Buddahead’s Ashes, the trio’s second album, is at its heart the chronicle of a musical, geographical and emotional journey that frontman and songwriter Raman Kia found himself on, a thinly veiled life story that is as incendiary as it is cathartic. Look for Ashes to hit the street and Internet on June 17.
By any reckoning, Iranian native Kia has an extraordinary story to tell; he calls Ashes “music to lament to,” and he is only half-joking. As a small boy, he fled Tehran for London with his father, after witnessing up close the internecine violence of the Islamic Revolution. In the U.K., he was reintroduced to the mother he’d virtually never known, since she’d left Iran years before him, and he found himself placed in the strange, regimented environment of a British military school. As he grew up, the feelings that Kia was unable to articulate in words alone found expression in songs. He was so intuitively skilled at this creative channeling that he attracted the interest of a major London music publisher. As Kia built a repertoire, he decided to go to the United States in pursuit of his first record deal.
After making the rounds in New York City and Los Angeles, he signed a deal with Interscope Records. So far so good, but it wasn’t long before he discovered that the industry was more interested in molding him to suit the tastes of the moment than in exploring what he might really have to offer in his own right. One can understand why: Kia has an impressive, elastic vocal range, able to perform hushed ballads as eloquently as anthemic rockers.
As the powers that be tried to figure out how they wanted to present their find, Kia decided he would prefer to do it his own way. So he jettisoned the cadre of producers, mixers and constantly gear-shifting executives who surrounded him. He chose a tougher, more D.I.Y. approach to his fledgling career, touring relentlessly as a solo artist, opening for better-known acts. After meeting and working with bassist Toby Evers and Guitarist Simon Gibson, the trio began touring at an unrelenting pace, playing over 400 shows in less than two years. “It was on the road, in the crammed space of the tour van, that our new sound was formed and Buddahead was reinvented as a band”, says Gibson.

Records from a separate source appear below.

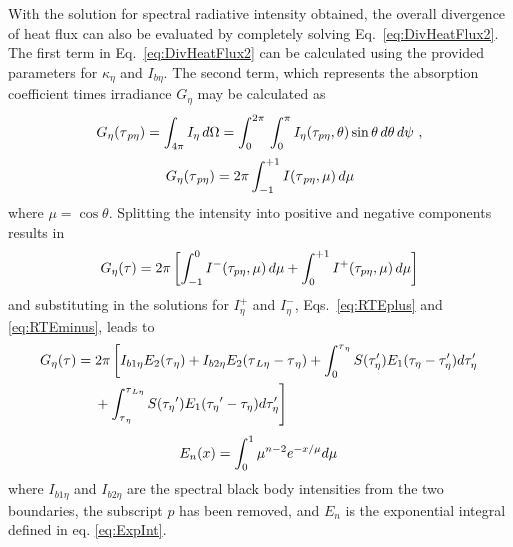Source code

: With the solution for spectral radiative intensity obtained, the overall divergence of heat flux can also be evaluated by completely solving Eq.~\ref{eq:DivHeatFlux2}. The first term in Eq.~\ref{eq:DivHeatFlux2} can be calculated using the provided parameters for $\kappa_\eta$ and $I_{b\eta}$. The second term, which represents the absorption coefficient times irradiance $G_\eta$ may be calculated as
\begin{equation}
    \centering
    G_\eta{}(\tau{}_{p\eta})=\int_{4\pi}I_\eta \, d\Omega{}
    =\int_0^{2\pi}{}\int_0^{\pi}I_\eta(\tau_{p\eta},\theta)\sin{\theta} \, d\theta{} \,d\psi{} \ ,
\end{equation}
\begin{equation}
    \centering
    G_\eta{}(\tau{}_{p\eta})=2\pi{}\int_{-1}^{+1}I(\tau{}_{p\eta},\mu) \,d\mu
\end{equation}
where $\mu=\cos{\theta}$. Splitting the intensity into positive and negative components results in
\begin{equation}
    \centering
    G_\eta{}(\tau{})=2\pi{}\left[\int_{-1}^0{} I^-(\tau_{p\eta},\mu)\, d\mu{} + 
    \int_{0}^{+1} I^+(\tau_{p\eta},\mu)\, d\mu{} \right]
\end{equation}
and substituting in the solutions for $I^+_\eta$ and $I^-_\eta$, Eqs.~\ref{eq:RTEplus} and \ref{eq:RTEminus}, leads to
\begin{equation}
\begin{split}
    G_\eta{}(\tau{})&=2\pi{} \left[ I_{b1\eta}E_2(\tau{}_\eta{})+I_{b2\eta}E_2(\tau{}_{L\eta}-\tau{}_\eta{})+\int_0^{\tau{}_\eta{}}S(\tau_\eta')E_1(\tau_\eta-\tau_\eta')d\tau_\eta' \right. \\
    &\quad \left. {}+\int^{\tau{}_{L\eta}}_{\tau{}_\eta{}}S(\tau_\eta{}')E_1(\tau_\eta{}'-\tau_\eta)d\tau_\eta' \vphantom{\frac12}\right]
    \label{eq:IrrPlaneParallel}
\end{split}
\end{equation}
\begin{equation}
    \centering
    E_n(x)=\int_0^1\mu{}^{n-2}e^{-x/\mu{}}d\mu{} \,
    \label{eq:ExpInt}
\end{equation}
where $I_{b1\eta}$ and $I_{b2\eta}$ are the spectral black body intensities from the two boundaries, the subscript $p$ has been removed, and $E_n$ is the exponential integral defined in eq. \ref{eq:ExpInt}. 

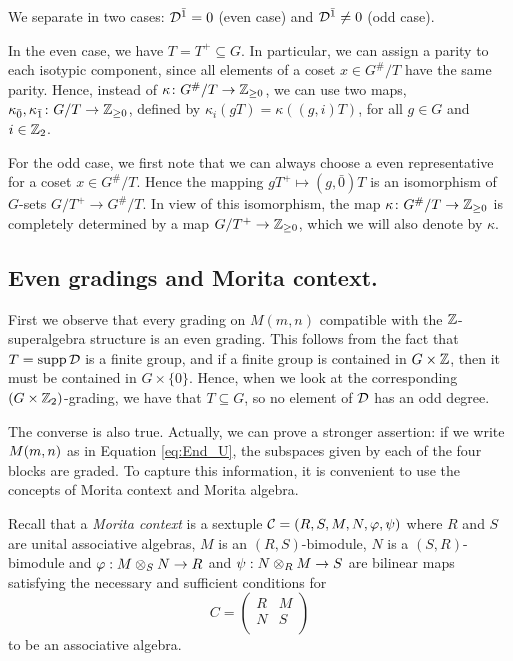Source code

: We separate in two cases: $\mathcal{D}^{\bar1} = 0$ (even case) and $\mathcal{D}^{\bar1} \neq 0$ (odd case).

In the even case, we have $T = T^+ \subseteq G$.
In particular, we can assign a parity to each isotypic component, since all elements of a coset $x \in G^\#/T$ have the same parity.
Hence, instead of $\kappa\colon G^\#/T \to \mathbb{Z}_{\geq 0}$, we can use two maps, $\kappa_{\bar 0}, \kappa_{\bar 1}\colon G/T \to \mathbb{Z}_{\geq 0}$, defined by $\kappa_i ( gT ) = \kappa ( (g,i)T )$, for all $g\in G$ and $i \in \mathbb{Z}_2$.

For the odd case, we first note that we can always choose a even representative for a coset $x \in G^\#/T$.
Hence the mapping $g T^+ \mapsto (g, \bar 0) T$ is an isomorphism of $G$-sets $G/T^+ \to G^\#/T$.
In view of this isomorphism, the map $\kappa\colon G^\#/T \to \mathbb{Z}_{\geq 0}$ is completely determined by a map $G/T^+ \to \mathbb{Z}_{\geq 0}$, which we will also denote by $\kappa$.

\subsection{Even gradings and Morita context.}\label{subsec:even-gradings}

First we observe that every grading on $M(m,n)$ compatible with the $\mathbb{Z}$-superalgebra structure is an even grading. This follows from the fact that $T=\operatorname{supp} \mathcal{D}$ is a finite group, and if a finite group is contained in $G\times \mathbb{Z}$, then it must be contained in $G\times \{0\}$. Hence, when we look at the corresponding $(G\times\mathbb{Z}_2)$-grading, we have that $T\subseteq G$, so no element of $\mathcal{D}$ has an odd degree.

The converse is also true. Actually, we can prove a stronger assertion: if we write $M(m,n)$ as in Equation \eqref{eq:End_U}, the subspaces given by each of the four blocks are graded. To capture this information, it is convenient to use the concepts of Morita context and Morita algebra.

Recall that a \emph{Morita context} is a sextuple $\mathcal{C} = (R, S, M, N, \varphi, \psi )$ where $R$ and $S$ are unital associative algebras, $M$ is an $(R,S)$-bimodule, $N$ is a $(S,R)$-bimodule and $\varphi: M\otimes_{S} N\rightarrow R$ and $\psi: N\otimes_{R} M\rightarrow S$ are bilinear maps satisfying the necessary and sufficient conditions for
\begin{equation*}
	C = \left(\begin{matrix}\label{eq:morita-algebra}
			R & M \\
			N & S \\
		\end{matrix}
	\right)
\end{equation*}
to be an associative algebra.%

Their 2004 debut, Crossing The Invisible Line, showcased a prodigious talent with the vocal prowess of Thom Yorke and a band so skilled at arranging that it recalled vintage U2 or contemporary Coldplay. But these artful tracks barely hinted at the roiling emotions lying beneath their sleek surface and the truly dramatic stories Kia had yet to tell. Ashes changes all that. Surrounded by the darker musical influences of Gibson and Evers, Ashes are Kia’s stories as he wants to – has to – be heard. “Urgent but less desperate, Ashes is the amalgamation of a band that is growing up.”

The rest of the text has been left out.